こんな部屋を一生懸命に作り、日夜過ごしているのはカノンの身体。選ばれた者という自負と優越感と特権意識の塊が宿っていた肉体。それが私を投影された枕を抱きしめ眠りにつくのだ。
「……中々、じゃない」
「君に喜んでもらえてなによりだ」
滑稽である。滑稽なのだ。こんなバカみたいな部屋を喜び尊んでいるカノンの顔が、とても滑稽だ。
とても……笑えるではないか。
「冷静になれユーリア、そこは無理するところじゃない。顔も声も完全に引きつっているぞ。その感情にもっと素直になれ」
「本当にヤバイのはこの部屋じゃない。これを本人に見せて喜んでもらえると思っている、その思考回路が一番ヤバイ。貴女はそのヤバさを認識するべき」
「うっ……!」
佐藤と田中が真っ当な言葉に声が詰まった。
何度もあれはカノンの身体と言い聞かせて、自分を誤魔化したような気がする。
カノンの肉体を奪ったアホな男。
彼が向けてくる愛情の歪みは、この部屋を見て思い知らされた。真っ当なものではない。
素直になろう。
この部屋は心の底からおぞましい。
こんなおぞましい部屋を平気で作り上げるその精神は、一体どんな心の歪みを抱えているのか。
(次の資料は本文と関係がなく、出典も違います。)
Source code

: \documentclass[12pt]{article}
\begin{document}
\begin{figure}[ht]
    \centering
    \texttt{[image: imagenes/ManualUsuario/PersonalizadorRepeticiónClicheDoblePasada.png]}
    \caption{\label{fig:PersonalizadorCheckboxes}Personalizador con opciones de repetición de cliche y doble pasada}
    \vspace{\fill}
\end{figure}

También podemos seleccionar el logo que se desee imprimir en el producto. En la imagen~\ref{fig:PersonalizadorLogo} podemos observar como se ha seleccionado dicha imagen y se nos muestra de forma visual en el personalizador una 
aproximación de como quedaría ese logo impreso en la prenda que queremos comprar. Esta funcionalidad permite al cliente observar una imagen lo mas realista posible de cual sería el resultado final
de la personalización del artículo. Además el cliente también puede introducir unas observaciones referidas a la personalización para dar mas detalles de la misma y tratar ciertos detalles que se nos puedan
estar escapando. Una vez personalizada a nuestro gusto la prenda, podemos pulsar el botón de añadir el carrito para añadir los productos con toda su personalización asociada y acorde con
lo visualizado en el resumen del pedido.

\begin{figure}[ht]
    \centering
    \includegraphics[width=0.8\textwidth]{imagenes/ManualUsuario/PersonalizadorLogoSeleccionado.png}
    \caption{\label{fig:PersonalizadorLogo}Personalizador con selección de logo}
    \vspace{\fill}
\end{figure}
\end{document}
これが俺の愛の形だと見せつけてくるその精神性は、絶対にまともなものではない。
だけど、
「こ、こんな部屋でカノンが過ごしているのよ……? 面白い、じゃない」
「いくら笑えても、あれの中身はただの渡辺、気持ち悪いオタクだ。あの男にだけは好意を持つのはやめておけ」
「でもあれは、カノンの身体なの……それがこんな様を演じるのはとても滑稽なのよ! 笑えるのよ!」
「いい加減にしろユーリア! いつまでもカノンを引きずっていないで、ちゃんと現実を見るんだ!」
「わたしたちは貴女のためを思って言っているの。あの男だけは絶対にダメ。一緒にいると、貴女のためにならない」
聞き分けのない娘を叱り飛ばすかのように、佐藤と田中はたしなめてくる。
後から振り返ると、このときの私は正気ではなかった。むしろこんな部屋を見せられて、正気でいろというほうが難しい。
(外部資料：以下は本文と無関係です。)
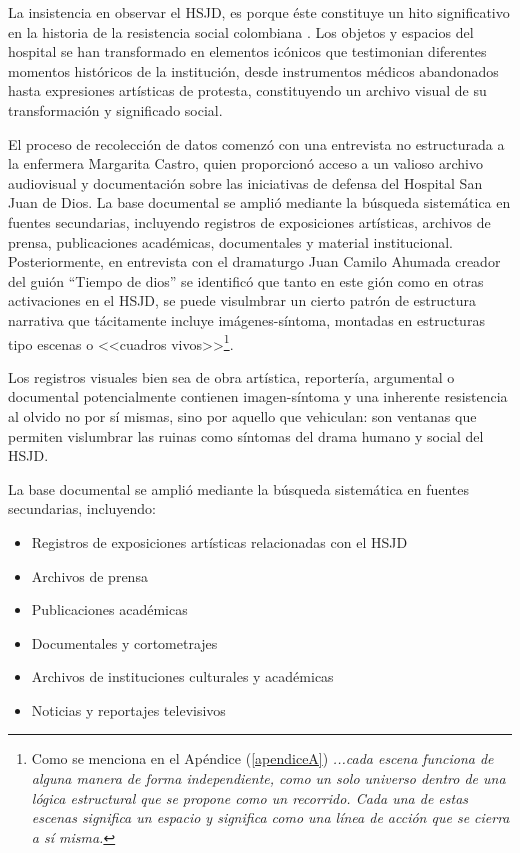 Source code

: La insistencia en observar el HSJD, es porque éste constituye un hito significativo en la historia de la resistencia social colombiana \parencite{Gongora2013}. Los objetos y espacios del hospital se han transformado en elementos icónicos que testimonian diferentes momentos históricos de la institución, desde instrumentos médicos abandonados hasta expresiones artísticas de protesta, constituyendo un archivo visual de su transformación y significado social.

El proceso de recolección de datos comenzó con una entrevista no estructurada a la enfermera Margarita Castro, quien proporcionó acceso a un valioso archivo audiovisual y documentación sobre las iniciativas de defensa del Hospital San Juan de Dios. La base documental se amplió mediante la búsqueda sistemática en fuentes secundarias, incluyendo registros de exposiciones artísticas, archivos de prensa, publicaciones académicas, documentales y material institucional. Posteriormente, en entrevista con el dramaturgo Juan Camilo Ahumada creador del guión ``Tiempo de dios'' se identificó que tanto en este gión como en otras activaciones en el HSJD, se puede visulmbrar un cierto patrón de estructura narrativa que tácitamente incluye imágenes-síntoma, montadas en estructuras tipo escenas o <<cuadros vivos>>\footnote{Como se menciona en el Apéndice (\ref{apendiceA}) \textit{...cada escena funciona de alguna manera de forma independiente, como un solo universo dentro de una lógica estructural que se propone como un recorrido. Cada una de estas escenas significa un espacio y  significa como una línea de acción que se cierra a sí misma.}}.

Los registros visuales bien sea de obra artística, reportería, argumental o documental potencialmente contienen imagen-síntoma y una inherente resistencia al olvido no por sí mismas, sino por aquello que vehiculan: son ventanas que permiten vislumbrar las ruinas como síntomas del drama humano y social del HSJD.

La base documental se amplió mediante la búsqueda sistemática en fuentes secundarias, incluyendo:

\begin{itemize}
\item Registros de exposiciones artísticas relacionadas con el HSJD
\item Archivos de prensa
\item Publicaciones académicas
\item Documentales y cortometrajes
\item Archivos de instituciones culturales y académicas
\item Noticias y reportajes televisivos
\end{itemize}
笑えるものだとして、自分に言い聞かせるしかなかった。
一度は私に取り入れたとして、渡辺は自信満々。おまえたちの言葉に私は聞く耳を持たんぞとばかりに、ニヤニヤと佐藤たちを眺めていたくらいだ。
渡辺に危機感を覚えたのは確かだ。
それでも面白い玩具と見て、気に入ったと口にした。その前言をすぐに撤回するのは、自らが節穴だったと認めるようでシャクだったのだ。
「い、いいわ。次は、その忠誠と覚悟を見せてもらいましょうか」
「こんな部屋を見せられてまだ懲りないの?」
呆れたような鈴木の声を私は無視した。
これは面白い玩具、これは面白い玩具、と自らに何度も言い聞かせながら、簡単に手放すわけにはいかないと己を奮い立たせる。
対等な関係になるつもりはない。向こうが一方的に愛情を抱いているのだから、それを上手く制御できればいいのだ。
「渡辺、椅子になりなさい」
「椅子に、だと?」
驚くように目を見開く渡辺。
「犬のように這いつくばって、無様な姿で私の椅子になるの。貴方にはこの屈辱、どれだけの時間耐えられるかしら?」
渡辺も男だ。いくら私に愛を捧げているとはいえ、無様な姿で女の尻に敷かれるような真似、屈辱の極みだろう。
与える屈辱に耐える忠誠と覚悟。それさえあれば、これからも楽しい玩具として遊べるはずだ。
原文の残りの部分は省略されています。